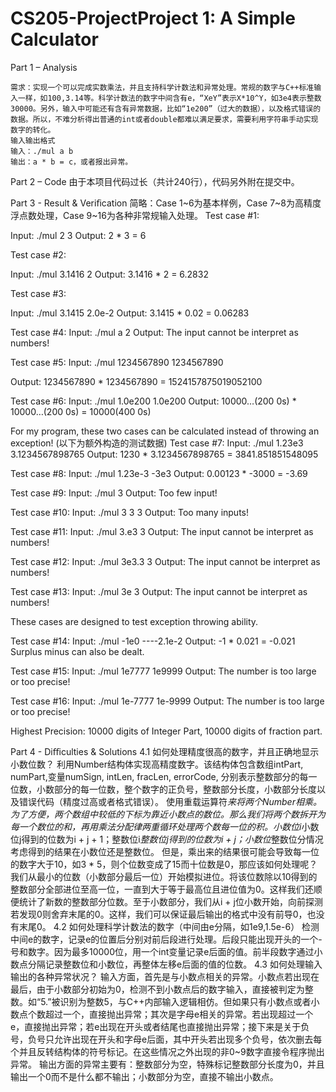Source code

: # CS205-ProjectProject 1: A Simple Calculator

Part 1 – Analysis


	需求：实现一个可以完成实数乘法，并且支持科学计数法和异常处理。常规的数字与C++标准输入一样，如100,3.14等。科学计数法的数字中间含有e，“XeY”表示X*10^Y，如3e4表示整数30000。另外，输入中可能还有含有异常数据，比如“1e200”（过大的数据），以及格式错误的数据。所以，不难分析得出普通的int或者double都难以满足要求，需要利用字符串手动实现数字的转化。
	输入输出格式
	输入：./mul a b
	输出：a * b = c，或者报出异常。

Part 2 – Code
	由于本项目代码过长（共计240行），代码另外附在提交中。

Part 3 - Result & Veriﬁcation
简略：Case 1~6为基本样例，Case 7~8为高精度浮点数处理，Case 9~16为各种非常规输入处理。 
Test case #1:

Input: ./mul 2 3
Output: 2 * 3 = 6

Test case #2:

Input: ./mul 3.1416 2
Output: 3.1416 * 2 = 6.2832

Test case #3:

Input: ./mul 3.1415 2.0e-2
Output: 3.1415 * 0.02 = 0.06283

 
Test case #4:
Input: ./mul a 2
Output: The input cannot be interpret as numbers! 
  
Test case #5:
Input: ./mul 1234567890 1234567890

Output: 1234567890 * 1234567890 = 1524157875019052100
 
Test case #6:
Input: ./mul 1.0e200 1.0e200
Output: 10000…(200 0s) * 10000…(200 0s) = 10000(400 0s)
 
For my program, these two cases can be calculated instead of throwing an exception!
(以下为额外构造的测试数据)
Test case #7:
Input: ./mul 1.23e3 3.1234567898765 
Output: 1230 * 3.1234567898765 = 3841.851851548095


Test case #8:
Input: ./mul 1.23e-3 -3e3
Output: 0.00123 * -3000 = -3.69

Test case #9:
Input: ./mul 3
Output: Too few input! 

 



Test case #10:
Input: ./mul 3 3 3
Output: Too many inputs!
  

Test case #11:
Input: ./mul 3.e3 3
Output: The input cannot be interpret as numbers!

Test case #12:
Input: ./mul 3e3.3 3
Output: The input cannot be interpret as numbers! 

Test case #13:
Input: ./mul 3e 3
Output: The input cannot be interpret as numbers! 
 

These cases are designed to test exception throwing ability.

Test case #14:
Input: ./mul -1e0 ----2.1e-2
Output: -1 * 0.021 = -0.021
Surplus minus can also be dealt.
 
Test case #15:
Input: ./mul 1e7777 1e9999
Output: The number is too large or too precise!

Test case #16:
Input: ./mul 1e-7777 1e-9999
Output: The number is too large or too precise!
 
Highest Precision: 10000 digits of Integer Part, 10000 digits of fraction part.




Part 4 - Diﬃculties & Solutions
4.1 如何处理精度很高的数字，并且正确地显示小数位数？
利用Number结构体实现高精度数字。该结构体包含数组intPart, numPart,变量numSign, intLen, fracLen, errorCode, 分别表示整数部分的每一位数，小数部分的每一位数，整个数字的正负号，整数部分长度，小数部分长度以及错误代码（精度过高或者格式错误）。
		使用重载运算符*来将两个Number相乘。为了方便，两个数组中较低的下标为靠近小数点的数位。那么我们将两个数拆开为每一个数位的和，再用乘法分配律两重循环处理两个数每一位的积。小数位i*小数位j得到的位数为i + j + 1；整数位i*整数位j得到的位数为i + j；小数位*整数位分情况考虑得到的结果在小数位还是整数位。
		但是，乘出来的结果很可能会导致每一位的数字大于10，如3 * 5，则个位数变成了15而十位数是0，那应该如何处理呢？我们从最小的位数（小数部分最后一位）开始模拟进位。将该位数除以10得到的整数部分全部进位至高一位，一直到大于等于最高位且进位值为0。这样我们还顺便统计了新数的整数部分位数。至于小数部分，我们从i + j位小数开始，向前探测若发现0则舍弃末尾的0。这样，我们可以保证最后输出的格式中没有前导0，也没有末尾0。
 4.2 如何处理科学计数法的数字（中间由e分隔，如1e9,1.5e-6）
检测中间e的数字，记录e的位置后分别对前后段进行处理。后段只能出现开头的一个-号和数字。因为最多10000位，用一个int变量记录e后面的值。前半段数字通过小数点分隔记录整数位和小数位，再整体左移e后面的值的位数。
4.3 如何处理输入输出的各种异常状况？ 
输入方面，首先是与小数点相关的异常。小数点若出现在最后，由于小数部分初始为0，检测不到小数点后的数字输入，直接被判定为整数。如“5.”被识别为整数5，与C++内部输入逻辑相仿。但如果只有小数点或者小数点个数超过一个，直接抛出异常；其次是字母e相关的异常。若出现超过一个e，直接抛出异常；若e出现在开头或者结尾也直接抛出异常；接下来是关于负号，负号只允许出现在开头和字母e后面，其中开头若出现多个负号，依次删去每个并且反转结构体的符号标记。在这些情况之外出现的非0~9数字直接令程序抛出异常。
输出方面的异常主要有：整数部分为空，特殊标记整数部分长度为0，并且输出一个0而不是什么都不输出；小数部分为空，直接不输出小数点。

■ What you should do: Take the entries shown above and quote them verbatim, passing over the pictures.

■ Response area:
Source code

: # CS205-ProjectProject 1: A Simple Calculator

Part 1 – Analysis


	需求：实现一个可以完成实数乘法，并且支持科学计数法和异常处理。常规的数字与C++标准输入一样，如100,3.14等。科学计数法的数字中间含有e，“XeY”表示X*10^Y，如3e4表示整数30000。另外，输入中可能还有含有异常数据，比如“1e200”（过大的数据），以及格式错误的数据。所以，不难分析得出普通的int或者double都难以满足要求，需要利用字符串手动实现数字的转化。
	输入输出格式
	输入：./mul a b
	输出：a * b = c，或者报出异常。

Part 2 – Code
	由于本项目代码过长（共计240行），代码另外附在提交中。

Part 3 - Result & Veriﬁcation
简略：Case 1~6为基本样例，Case 7~8为高精度浮点数处理，Case 9~16为各种非常规输入处理。 
Test case #1:

Input: ./mul 2 3
Output: 2 * 3 = 6

Test case #2:

Input: ./mul 3.1416 2
Output: 3.1416 * 2 = 6.2832

Test case #3:

Input: ./mul 3.1415 2.0e-2
Output: 3.1415 * 0.02 = 0.06283

 
Test case #4:
Input: ./mul a 2
Output: The input cannot be interpret as numbers! 
  
Test case #5:
Input: ./mul 1234567890 1234567890

Output: 1234567890 * 1234567890 = 1524157875019052100
 
Test case #6:
Input: ./mul 1.0e200 1.0e200
Output: 10000…(200 0s) * 10000…(200 0s) = 10000(400 0s)
 
For my program, these two cases can be calculated instead of throwing an exception!
(以下为额外构造的测试数据)
Test case #7:
Input: ./mul 1.23e3 3.1234567898765 
Output: 1230 * 3.1234567898765 = 3841.851851548095


Test case #8:
Input: ./mul 1.23e-3 -3e3
Output: 0.00123 * -3000 = -3.69

Test case #9:
Input: ./mul 3
Output: Too few input! 

 



Test case #10:
Input: ./mul 3 3 3
Output: Too many inputs!
  

Test case #11:
Input: ./mul 3.e3 3
Output: The input cannot be interpret as numbers!

Test case #12:
Input: ./mul 3e3.3 3
Output: The input cannot be interpret as numbers! 

Test case #13:
Input: ./mul 3e 3
Output: The input cannot be interpret as numbers! 
 

These cases are designed to test exception throwing ability.

Test case #14:
Input: ./mul -1e0 ----2.1e-2
Output: -1 * 0.021 = -0.021
Surplus minus can also be dealt.
 
Test case #15:
Input: ./mul 1e7777 1e9999
Output: The number is too large or too precise!

Test case #16:
Input: ./mul 1e-7777 1e-9999
Output: The number is too large or too precise!
 
Highest Precision: 10000 digits of Integer Part, 10000 digits of fraction part.




Part 4 - Diﬃculties & Solutions
4.1 如何处理精度很高的数字，并且正确地显示小数位数？
利用Number结构体实现高精度数字。该结构体包含数组intPart, numPart,变量numSign, intLen, fracLen, errorCode, 分别表示整数部分的每一位数，小数部分的每一位数，整个数字的正负号，整数部分长度，小数部分长度以及错误代码（精度过高或者格式错误）。
		使用重载运算符*来将两个Number相乘。为了方便，两个数组中较低的下标为靠近小数点的数位。那么我们将两个数拆开为每一个数位的和，再用乘法分配律两重循环处理两个数每一位的积。小数位i*小数位j得到的位数为i + j + 1；整数位i*整数位j得到的位数为i + j；小数位*整数位分情况考虑得到的结果在小数位还是整数位。
		但是，乘出来的结果很可能会导致每一位的数字大于10，如3 * 5，则个位数变成了15而十位数是0，那应该如何处理呢？我们从最小的位数（小数部分最后一位）开始模拟进位。将该位数除以10得到的整数部分全部进位至高一位，一直到大于等于最高位且进位值为0。这样我们还顺便统计了新数的整数部分位数。至于小数部分，我们从i + j位小数开始，向前探测若发现0则舍弃末尾的0。这样，我们可以保证最后输出的格式中没有前导0，也没有末尾0。
 4.2 如何处理科学计数法的数字（中间由e分隔，如1e9,1.5e-6）
检测中间e的数字，记录e的位置后分别对前后段进行处理。后段只能出现开头的一个-号和数字。因为最多10000位，用一个int变量记录e后面的值。前半段数字通过小数点分隔记录整数位和小数位，再整体左移e后面的值的位数。
4.3 如何处理输入输出的各种异常状况？ 
输入方面，首先是与小数点相关的异常。小数点若出现在最后，由于小数部分初始为0，检测不到小数点后的数字输入，直接被判定为整数。如“5.”被识别为整数5，与C++内部输入逻辑相仿。但如果只有小数点或者小数点个数超过一个，直接抛出异常；其次是字母e相关的异常。若出现超过一个e，直接抛出异常；若e出现在开头或者结尾也直接抛出异常；接下来是关于负号，负号只允许出现在开头和字母e后面，其中开头若出现多个负号，依次删去每个并且反转结构体的符号标记。在这些情况之外出现的非0~9数字直接令程序抛出异常。
输出方面的异常主要有：整数部分为空，特殊标记整数部分长度为0，并且输出一个0而不是什么都不输出；小数部分为空，直接不输出小数点。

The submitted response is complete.